The EnergyDevicePowerOffType type provides access to the Sleep Mode WOL functionality of the device if supported.

The RegularTimeToOperate Variable shall contain the time value to reach the state “Ready to operate” if the WOL sleep mode is terminated by a wake-up (see below).

The ModePowerConsumption Variable shall contain the energy consumption in the
WOL sleep mode. Unit: [kW].

The WOLMagicPacket Variable shall contain the 6 bytes MAC address to be used with the magic packet sent for wake-up (see PE 3802, chapter 7.3.4.9).

The SwitchOffWOL Method initiates the transition into the WOL sleep mode. In this mode the device is effectively switched off and unavailable for network communication. The device can be awakened using the magic packet (see PE 3802, chapter 7.3.4.9).

7.3.1.2 SwitchOffWOL Method

This Method starts the transition into the special WOL mode.

Signature

	SwitchOffWOL (
		[out] 0:Byte		ModeID
		[out] 0:Duration		CurrentTimeToDestination
		[out] 0:Duration		RegularTimeToOperate
		[out] 0:Duration		TimeMinLengthOfStay
		[out] 0:Byte		ReturnCode
		);
	

The Method Result Codes (defined in Call Service) are defined in Table 33.

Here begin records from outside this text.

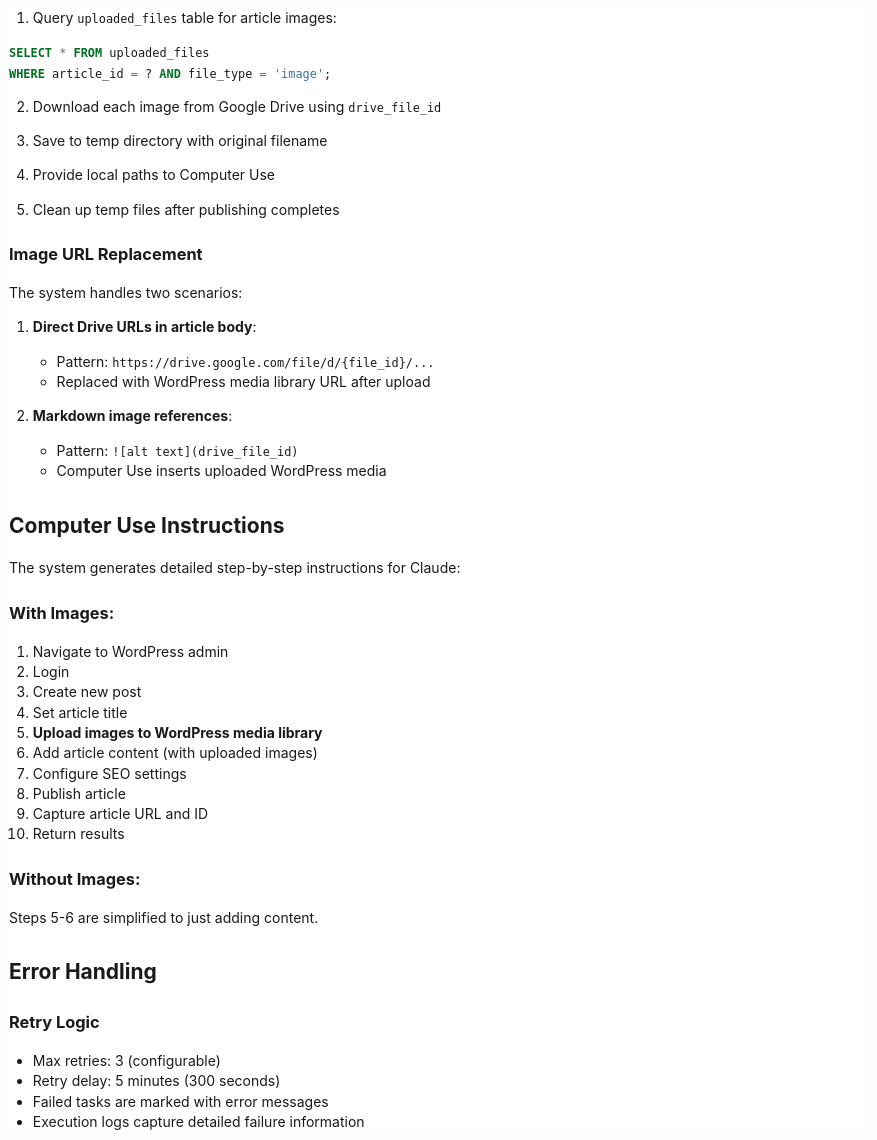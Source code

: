 1. Query `uploaded_files` table for article images:
```sql
SELECT * FROM uploaded_files
WHERE article_id = ? AND file_type = 'image';
```

2. Download each image from Google Drive using `drive_file_id`

3. Save to temp directory with original filename

4. Provide local paths to Computer Use

5. Clean up temp files after publishing completes

### Image URL Replacement

The system handles two scenarios:

1. **Direct Drive URLs in article body**:
   - Pattern: `https://drive.google.com/file/d/{file_id}/...`
   - Replaced with WordPress media library URL after upload

2. **Markdown image references**:
   - Pattern: `![alt text](drive_file_id)`
   - Computer Use inserts uploaded WordPress media

## Computer Use Instructions

The system generates detailed step-by-step instructions for Claude:

### With Images:
1. Navigate to WordPress admin
2. Login
3. Create new post
4. Set article title
5. **Upload images to WordPress media library**
6. Add article content (with uploaded images)
7. Configure SEO settings
8. Publish article
9. Capture article URL and ID
10. Return results

### Without Images:
Steps 5-6 are simplified to just adding content.

## Error Handling

### Retry Logic

- Max retries: 3 (configurable)
- Retry delay: 5 minutes (300 seconds)
- Failed tasks are marked with error messages
- Execution logs capture detailed failure information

ReturnCodes are defined in Table 34.

8 OPC UA VariableTypes

8.1 EnergyMeasurementValueType VariableType Definition

The EnergyMeasurementValueType is a subtype of BaseDataVariableType. It is used to provide an individual energy measurement value. It is formally defined in Table 39.

The AccuracyDomain defines the semantic how to interpret the AccuracyClass (see 6.2.4).